Right before I turned thirty, a job that I worked on in my rather small interior design firm had a job printed in Interiors and Sources. It was pretty cool, I have say, seeing my name in a real magazine. It helped with the trauma of turning thirty.. ugg..
But I had a new house, a decent “career” job, and I was expecting a sparkley engagement ring for the occasion..so thirty was ok.
On my next birthday, I turn 40.
That’s ten years heavier than thirty. More weight of life, gravity laying time to skin elasticity, yet so much more blessed, and my purpose feels surier.
It’s still pretty cool seeing my name in a real magazine.
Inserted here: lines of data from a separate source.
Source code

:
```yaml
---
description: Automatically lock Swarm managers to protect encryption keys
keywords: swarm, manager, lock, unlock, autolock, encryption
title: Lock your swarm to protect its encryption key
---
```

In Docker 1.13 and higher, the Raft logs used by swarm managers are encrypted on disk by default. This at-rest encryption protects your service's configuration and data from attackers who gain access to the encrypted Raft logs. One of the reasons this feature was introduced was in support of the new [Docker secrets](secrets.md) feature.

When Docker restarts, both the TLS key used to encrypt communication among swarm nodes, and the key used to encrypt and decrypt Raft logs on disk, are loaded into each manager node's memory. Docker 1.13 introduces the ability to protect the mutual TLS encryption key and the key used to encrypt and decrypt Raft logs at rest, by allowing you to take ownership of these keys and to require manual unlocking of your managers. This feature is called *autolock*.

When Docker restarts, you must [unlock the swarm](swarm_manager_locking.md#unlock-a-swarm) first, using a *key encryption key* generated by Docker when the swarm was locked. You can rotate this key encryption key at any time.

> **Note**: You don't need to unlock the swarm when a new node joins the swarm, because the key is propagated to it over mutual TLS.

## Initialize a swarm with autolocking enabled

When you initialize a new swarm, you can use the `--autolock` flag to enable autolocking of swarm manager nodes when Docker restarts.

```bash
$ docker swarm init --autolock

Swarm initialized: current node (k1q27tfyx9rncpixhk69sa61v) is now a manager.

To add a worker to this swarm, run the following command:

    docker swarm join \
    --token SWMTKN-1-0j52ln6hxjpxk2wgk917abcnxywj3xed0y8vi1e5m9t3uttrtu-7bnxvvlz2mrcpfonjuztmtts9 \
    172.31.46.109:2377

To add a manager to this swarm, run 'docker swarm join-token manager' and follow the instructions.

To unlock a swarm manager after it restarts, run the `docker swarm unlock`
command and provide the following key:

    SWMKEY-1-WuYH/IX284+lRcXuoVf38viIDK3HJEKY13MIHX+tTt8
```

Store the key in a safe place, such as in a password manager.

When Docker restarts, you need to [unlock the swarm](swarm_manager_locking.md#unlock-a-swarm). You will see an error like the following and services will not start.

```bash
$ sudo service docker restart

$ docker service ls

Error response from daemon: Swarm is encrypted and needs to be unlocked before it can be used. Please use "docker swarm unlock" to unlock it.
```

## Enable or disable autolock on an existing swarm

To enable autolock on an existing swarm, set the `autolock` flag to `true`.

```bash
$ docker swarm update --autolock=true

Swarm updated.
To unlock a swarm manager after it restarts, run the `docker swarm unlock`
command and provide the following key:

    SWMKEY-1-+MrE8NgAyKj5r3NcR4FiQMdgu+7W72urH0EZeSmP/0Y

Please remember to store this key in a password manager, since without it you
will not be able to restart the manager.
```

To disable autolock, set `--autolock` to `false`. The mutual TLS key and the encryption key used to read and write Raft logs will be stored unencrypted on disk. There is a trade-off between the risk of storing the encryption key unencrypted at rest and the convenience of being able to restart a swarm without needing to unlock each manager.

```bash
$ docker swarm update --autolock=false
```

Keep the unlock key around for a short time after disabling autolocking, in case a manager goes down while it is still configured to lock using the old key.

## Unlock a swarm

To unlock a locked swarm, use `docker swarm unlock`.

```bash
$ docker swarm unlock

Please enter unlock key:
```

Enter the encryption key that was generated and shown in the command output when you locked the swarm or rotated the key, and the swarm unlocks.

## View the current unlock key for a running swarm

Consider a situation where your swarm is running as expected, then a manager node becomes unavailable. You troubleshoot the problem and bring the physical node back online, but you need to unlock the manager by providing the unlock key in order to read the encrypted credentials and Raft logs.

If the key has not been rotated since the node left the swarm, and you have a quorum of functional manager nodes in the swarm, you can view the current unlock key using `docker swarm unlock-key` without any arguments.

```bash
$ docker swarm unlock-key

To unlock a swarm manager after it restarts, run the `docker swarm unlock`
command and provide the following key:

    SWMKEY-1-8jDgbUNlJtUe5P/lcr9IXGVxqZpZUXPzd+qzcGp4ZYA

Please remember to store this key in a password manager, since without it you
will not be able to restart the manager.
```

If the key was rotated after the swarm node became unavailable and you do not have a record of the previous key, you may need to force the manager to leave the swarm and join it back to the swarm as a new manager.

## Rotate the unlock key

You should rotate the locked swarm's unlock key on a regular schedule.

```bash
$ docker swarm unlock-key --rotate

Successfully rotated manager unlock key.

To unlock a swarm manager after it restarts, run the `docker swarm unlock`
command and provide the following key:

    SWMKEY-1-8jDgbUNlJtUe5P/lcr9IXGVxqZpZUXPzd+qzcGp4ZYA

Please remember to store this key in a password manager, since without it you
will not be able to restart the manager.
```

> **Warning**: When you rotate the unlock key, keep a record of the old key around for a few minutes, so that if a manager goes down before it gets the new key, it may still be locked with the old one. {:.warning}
Perhaps a sense of accomplishment shall permeate in through the turning of fourty. Might make this less trumatic.
I think it’s a decent article. I welcomed the opportunity to contribute and I hope perhaps it will garner new understanding by some outside our internet existance here.
This is the direct link to Adoption Today. This one takes you to the current issue on line. It seems to take a bit to load up.
And this should go right to the actual article.
I yelled to Garin at the end of his band practice today that he was in a real national magazine. He got all excited for a hot minute since he thought that it was for his band. Once he saw that it was for my stuff, his interested faded to utter disgust.
So it’s unimpressive to teenage males, but for me…yeah, it’s pretty cool.
the article link does not work
kt
The middle on doesn’t seem to do squat, but the last one does. The Article is on page 24/25 to keep it simple.
congrats on getting published, but i must ask: did the magazine insist, that you denigrate yourself by calling yourself an incubator for this article?
somehow i thought that you, Claud, considered yourself to be Max’s mother, not just a walking uterus (i.e. “birth mother”) who produced him for his “true parents” 🙁
it is just very disappointing to see a “sister” use this term for herself, one whom i thought understood how derogatory it was.
it puts down all of us.
Very cool, Claud (once I figured out how to turn the pages. I’m a bit dense that way)
Ah, the language police, constantly vigilant and poised to chastise. Rust never sleeps.